[[ Task inputs open ]]

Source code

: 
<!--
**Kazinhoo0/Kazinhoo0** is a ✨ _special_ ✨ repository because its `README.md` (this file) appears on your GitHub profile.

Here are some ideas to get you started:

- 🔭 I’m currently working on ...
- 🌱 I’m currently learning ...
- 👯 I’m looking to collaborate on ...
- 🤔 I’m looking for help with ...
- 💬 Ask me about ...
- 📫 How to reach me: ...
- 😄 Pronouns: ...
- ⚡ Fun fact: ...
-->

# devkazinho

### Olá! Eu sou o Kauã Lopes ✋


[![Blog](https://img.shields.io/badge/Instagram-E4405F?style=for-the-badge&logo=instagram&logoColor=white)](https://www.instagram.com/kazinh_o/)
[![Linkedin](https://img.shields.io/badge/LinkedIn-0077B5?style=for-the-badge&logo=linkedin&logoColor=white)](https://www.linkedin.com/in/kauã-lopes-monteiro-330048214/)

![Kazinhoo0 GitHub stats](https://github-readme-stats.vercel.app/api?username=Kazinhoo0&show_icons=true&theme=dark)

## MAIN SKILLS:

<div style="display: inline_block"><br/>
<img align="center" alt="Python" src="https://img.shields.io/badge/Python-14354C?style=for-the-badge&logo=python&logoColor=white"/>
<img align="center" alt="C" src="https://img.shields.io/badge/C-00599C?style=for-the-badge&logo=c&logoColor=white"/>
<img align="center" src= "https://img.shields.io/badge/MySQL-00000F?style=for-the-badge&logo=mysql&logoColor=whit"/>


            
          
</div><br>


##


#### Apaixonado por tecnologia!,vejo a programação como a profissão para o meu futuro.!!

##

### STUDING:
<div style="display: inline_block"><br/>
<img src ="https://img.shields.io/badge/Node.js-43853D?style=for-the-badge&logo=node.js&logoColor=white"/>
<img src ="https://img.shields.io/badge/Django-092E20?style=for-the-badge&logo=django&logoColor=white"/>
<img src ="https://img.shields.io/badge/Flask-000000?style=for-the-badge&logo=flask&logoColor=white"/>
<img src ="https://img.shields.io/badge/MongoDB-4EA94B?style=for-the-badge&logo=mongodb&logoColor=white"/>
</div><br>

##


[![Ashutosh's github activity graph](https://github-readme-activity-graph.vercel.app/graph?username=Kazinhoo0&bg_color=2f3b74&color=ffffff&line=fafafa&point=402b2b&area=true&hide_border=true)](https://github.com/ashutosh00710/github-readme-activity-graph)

[[ Task inputs closed ]]

■ The problem
Filter the entries down to the lines that hold "username". Copy those lines.

■ Answer box
![Kazinhoo0 GitHub stats](https://github-readme-stats.vercel.app/api?username=Kazinhoo0&show_icons=true&theme=dark)
[![Ashutosh's github activity graph](https://github-readme-activity-graph.vercel.app/graph?username=Kazinhoo0&bg_color=2f3b74&color=ffffff&line=fafafa&point=402b2b&area=true&hide_border=true)](https://github.com/ashutosh00710/github-readme-activity-graph)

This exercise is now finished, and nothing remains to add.